In addition to core observations, imaging logging can also help people visually observe the fractures (Yang et al., 2020; Zhao et al., 2020). Different types of fractures have different resistivity image characteristics. Under normal circumstances, when the fracture is in an open state, according to the fracture network invaded by the drilling fluid, the fracture exhibits an abnormal high conductivity. Furthermore, it is displayed as a dark sinusoidal curve on the electrical imaging and acoustic imaging diagrams. When the fracture angle is low, the amplitude of the sine curve is low, and when the fracture angle is high, the amplitude of the sine curve is high; vertical fractures appear as symmetrical dark lines (Figure 4). When the fracture is half-filled or filled, the color of the sinusoidal curve displayed on the electrical imaging and acoustic imaging diagrams is different according to the difference of the filling degrees and the filling compositions.
FIGURE 4. Response of fractures in the target formation on FMI imaging logging. Notes: Well 4548-3, Chang 6 Member, 2 524.5–2 527.5 m.
The statistical results of the fracture parameters of the target layer in the study area are shown in Figure 5. The tight oil sandstone reservoir of the target layer mainly develops vertical fractures, and the fracture width is mostly less than 1 mm, and the vertical cut depth of the fracture is mostly less than 40 cm (Figures 5A–C). The statistical results also show that the fractures are mainly developed in the fine sandstone and ultra-fine sandstone of the distributary channel and estuary bar microfacies, while the fractures in the medium-grained sandstone of the distributary channel and the mudstone of the distributary bay are relatively underdeveloped.

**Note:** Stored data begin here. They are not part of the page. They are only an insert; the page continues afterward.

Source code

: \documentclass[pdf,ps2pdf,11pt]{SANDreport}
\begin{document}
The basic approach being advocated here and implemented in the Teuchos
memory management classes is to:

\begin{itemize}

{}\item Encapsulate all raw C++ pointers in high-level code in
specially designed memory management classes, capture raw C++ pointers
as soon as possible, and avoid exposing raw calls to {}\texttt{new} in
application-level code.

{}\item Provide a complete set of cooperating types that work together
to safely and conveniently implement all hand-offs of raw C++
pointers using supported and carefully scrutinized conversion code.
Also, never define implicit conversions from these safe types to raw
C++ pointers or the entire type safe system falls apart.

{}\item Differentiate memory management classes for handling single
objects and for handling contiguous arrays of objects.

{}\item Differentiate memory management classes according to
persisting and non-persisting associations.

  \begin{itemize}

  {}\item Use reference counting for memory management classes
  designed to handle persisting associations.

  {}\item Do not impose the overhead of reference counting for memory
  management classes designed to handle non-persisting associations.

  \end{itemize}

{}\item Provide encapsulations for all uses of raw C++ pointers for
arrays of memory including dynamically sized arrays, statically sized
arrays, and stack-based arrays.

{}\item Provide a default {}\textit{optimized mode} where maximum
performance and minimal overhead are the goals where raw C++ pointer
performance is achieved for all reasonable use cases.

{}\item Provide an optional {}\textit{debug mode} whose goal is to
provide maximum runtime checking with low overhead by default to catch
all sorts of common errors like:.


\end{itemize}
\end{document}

FIGURE 5. Distribution histogram of the fracture parameters of the target layer in the study area. (A) Fracture dip angle distribution; (B) Fracture opening distribution; (C) Fracture thickness distribution; (D) Ratio of fractures in different lithologies.
Microfractures
The Chang 6 and Chang 8 reservoirs of the Yanchang Formation in the study area have developed pores and micro-fractures. The pores are mainly intergranular pores (Figure 6A), followed by dissolution pores. The dissolution pores are mainly feldspar pores and a small amount of matrix pores. Both Chang 6 and Chang 8 reservoirs developed a large number of micro-fractures (Figure 6B). The volume of micro-fractures is very small, so its storage performance is limited, and the micro-fractures mainly play the role of fluid drainage. Microscopic thin-section observations showed that most of the microfractures in the tight sandstone of the Yanchang Formation are open fractures, with good fracture effectiveness (Figure 6B); some of the microfractures were fully filled by mud and the fracture effectiveness was poor.
FIGURE 6. Development characteristics of micro-fractures in the tight sandstone of Yanchang Formation in the study area. Notes: (A) Well Y491, 1 731.46 m, intergranular pores and intergranular dissolution pores; (B) Well F668, 1 857.87 m, micro-fractures.

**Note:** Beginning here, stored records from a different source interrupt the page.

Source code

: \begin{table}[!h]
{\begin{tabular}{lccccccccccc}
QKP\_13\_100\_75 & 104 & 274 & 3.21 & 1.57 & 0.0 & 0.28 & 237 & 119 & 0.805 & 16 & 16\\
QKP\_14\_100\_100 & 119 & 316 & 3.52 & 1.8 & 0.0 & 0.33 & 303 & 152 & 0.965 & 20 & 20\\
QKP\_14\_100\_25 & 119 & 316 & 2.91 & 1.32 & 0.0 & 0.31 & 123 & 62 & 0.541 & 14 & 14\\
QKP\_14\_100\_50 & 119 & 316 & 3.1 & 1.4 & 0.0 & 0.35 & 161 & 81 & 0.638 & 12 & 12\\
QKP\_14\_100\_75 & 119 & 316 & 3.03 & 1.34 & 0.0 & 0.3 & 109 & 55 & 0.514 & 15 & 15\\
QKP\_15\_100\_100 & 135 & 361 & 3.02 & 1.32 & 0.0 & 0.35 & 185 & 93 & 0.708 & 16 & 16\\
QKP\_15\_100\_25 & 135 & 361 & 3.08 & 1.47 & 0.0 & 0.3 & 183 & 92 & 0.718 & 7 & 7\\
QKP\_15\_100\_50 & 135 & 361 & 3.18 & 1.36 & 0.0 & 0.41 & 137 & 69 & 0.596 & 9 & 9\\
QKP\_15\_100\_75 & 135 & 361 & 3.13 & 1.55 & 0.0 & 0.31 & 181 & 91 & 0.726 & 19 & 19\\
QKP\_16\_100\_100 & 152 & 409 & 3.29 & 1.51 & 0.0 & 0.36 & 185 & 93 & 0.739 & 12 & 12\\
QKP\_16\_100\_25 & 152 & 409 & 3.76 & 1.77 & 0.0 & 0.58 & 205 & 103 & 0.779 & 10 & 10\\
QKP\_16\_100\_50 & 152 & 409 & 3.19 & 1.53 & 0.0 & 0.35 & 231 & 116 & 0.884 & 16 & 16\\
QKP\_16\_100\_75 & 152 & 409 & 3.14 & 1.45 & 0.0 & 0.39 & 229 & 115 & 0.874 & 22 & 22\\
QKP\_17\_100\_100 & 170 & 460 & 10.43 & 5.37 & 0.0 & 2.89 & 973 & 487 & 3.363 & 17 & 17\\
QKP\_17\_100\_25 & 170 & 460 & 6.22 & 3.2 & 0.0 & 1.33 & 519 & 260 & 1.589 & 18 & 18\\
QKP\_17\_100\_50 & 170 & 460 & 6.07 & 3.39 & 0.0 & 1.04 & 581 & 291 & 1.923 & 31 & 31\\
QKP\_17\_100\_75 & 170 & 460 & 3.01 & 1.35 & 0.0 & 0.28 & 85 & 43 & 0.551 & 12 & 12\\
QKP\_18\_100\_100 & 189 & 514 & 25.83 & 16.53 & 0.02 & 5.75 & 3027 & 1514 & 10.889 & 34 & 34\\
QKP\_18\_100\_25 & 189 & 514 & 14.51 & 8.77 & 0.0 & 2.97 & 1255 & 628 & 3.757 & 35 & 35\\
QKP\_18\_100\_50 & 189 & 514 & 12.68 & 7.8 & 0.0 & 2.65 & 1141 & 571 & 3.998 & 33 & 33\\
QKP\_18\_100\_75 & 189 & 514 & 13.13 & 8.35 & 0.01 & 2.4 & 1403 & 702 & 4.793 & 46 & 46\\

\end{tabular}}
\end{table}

The microfractures in the Yanchang Formation are mostly straight fractures with a long extension distance and often pass through multiple particles. The previous divided the micro-fractures into Type I, Type II, and Type III (Laubach et al., 2009). Type I microfractures usually pass through a single particle or multiple particles with a small opening; Type II microfractures are usually distributed inside a single particle and are the results of mutual extrusion between particles, with a large opening; Type III micro-fractures are inherited micro-fractures, which are mainly affected by diagenetic evolution. They have no fixed shape and are mainly distributed inside the particles. Observations of microfractures in the Yanchang Formation reservoir in the study area showed that the microfractures of the Yanchang Formation had the characteristics of regional fractures, which were Type I microfractures.
Fracture Strike
The paleomagnetic experiment results showed that the fracture strikes of the Yanchang Formation in the study area were mainly distributed between NE50° and NE70° (Figure 7), which further indicated that the direction of regional stress on these fractures was the NE direction (Yin et al., 2020). Under the action of the regional environmental stress in the NE direction, a group of symmetrical conjugate shear fractures will form in the formation (Yin et al., 2019). Therefore, the direction of the other group of conjugate fractures was biased toward the northwest direction. Of course, the degree of development and opening of the fractures in the NW direction are significantly lower than those in the NE direction.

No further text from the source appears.